◆ **What the exercise asks**:
Isolate every line in the data with the string "class" and copy it.

◆ **Entries provided**:
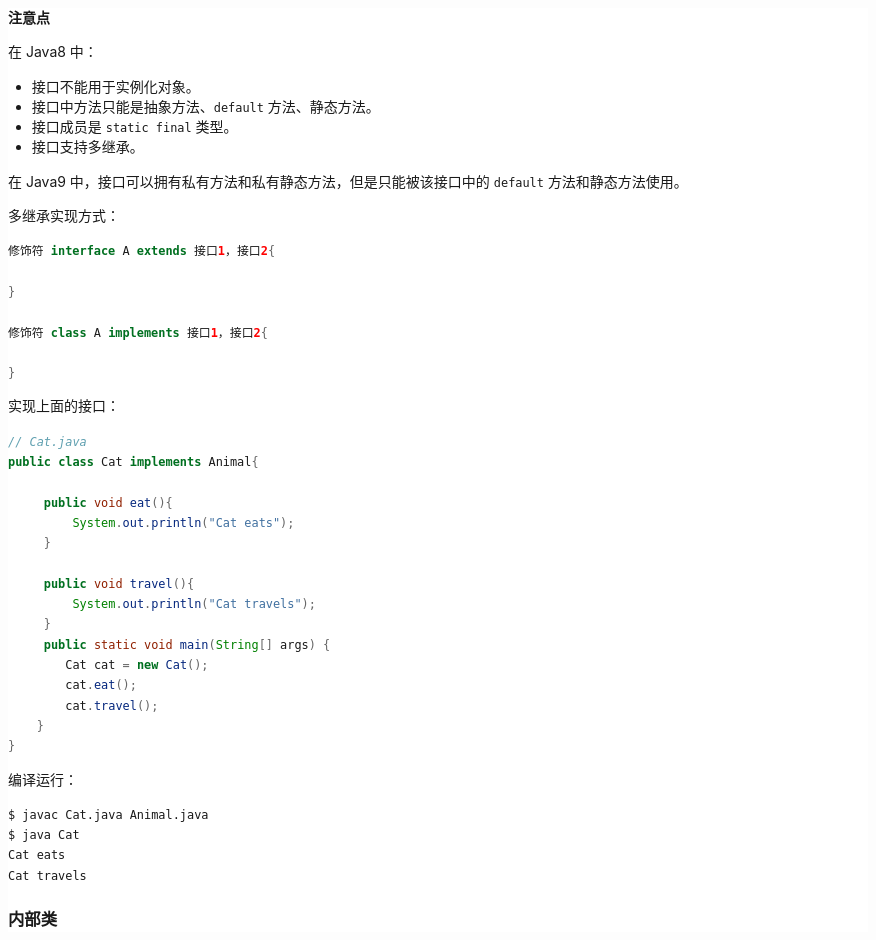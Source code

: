 **注意点**

在 Java8 中：

- 接口不能用于实例化对象。
- 接口中方法只能是抽象方法、`default` 方法、静态方法。
- 接口成员是 `static final` 类型。
- 接口支持多继承。

在 Java9 中，接口可以拥有私有方法和私有静态方法，但是只能被该接口中的 `default` 方法和静态方法使用。

多继承实现方式：

```java
修饰符 interface A extends 接口1，接口2{

}

修饰符 class A implements 接口1，接口2{

}
```

实现上面的接口：

```java
// Cat.java
public class Cat implements Animal{

     public void eat(){
         System.out.println("Cat eats");
     }

     public void travel(){
         System.out.println("Cat travels");
     }
     public static void main(String[] args) {
        Cat cat = new Cat();
        cat.eat();
        cat.travel();
    }
}
```

编译运行：

```bash
$ javac Cat.java Animal.java
$ java Cat
Cat eats
Cat travels
```





### 内部类
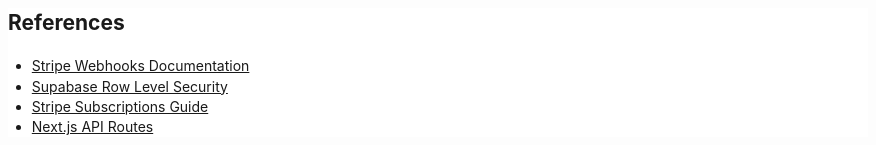 ## References

- [Stripe Webhooks Documentation](https://stripe.com/docs/webhooks)
- [Supabase Row Level Security](https://supabase.com/docs/guides/auth/row-level-security)
- [Stripe Subscriptions Guide](https://stripe.com/docs/billing/subscriptions/overview)
- [Next.js API Routes](https://nextjs.org/docs/app/building-your-application/routing/route-handlers)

◆ **Result of the exercise**:
修饰符 class A implements 接口1，接口2{
public class Cat implements Animal{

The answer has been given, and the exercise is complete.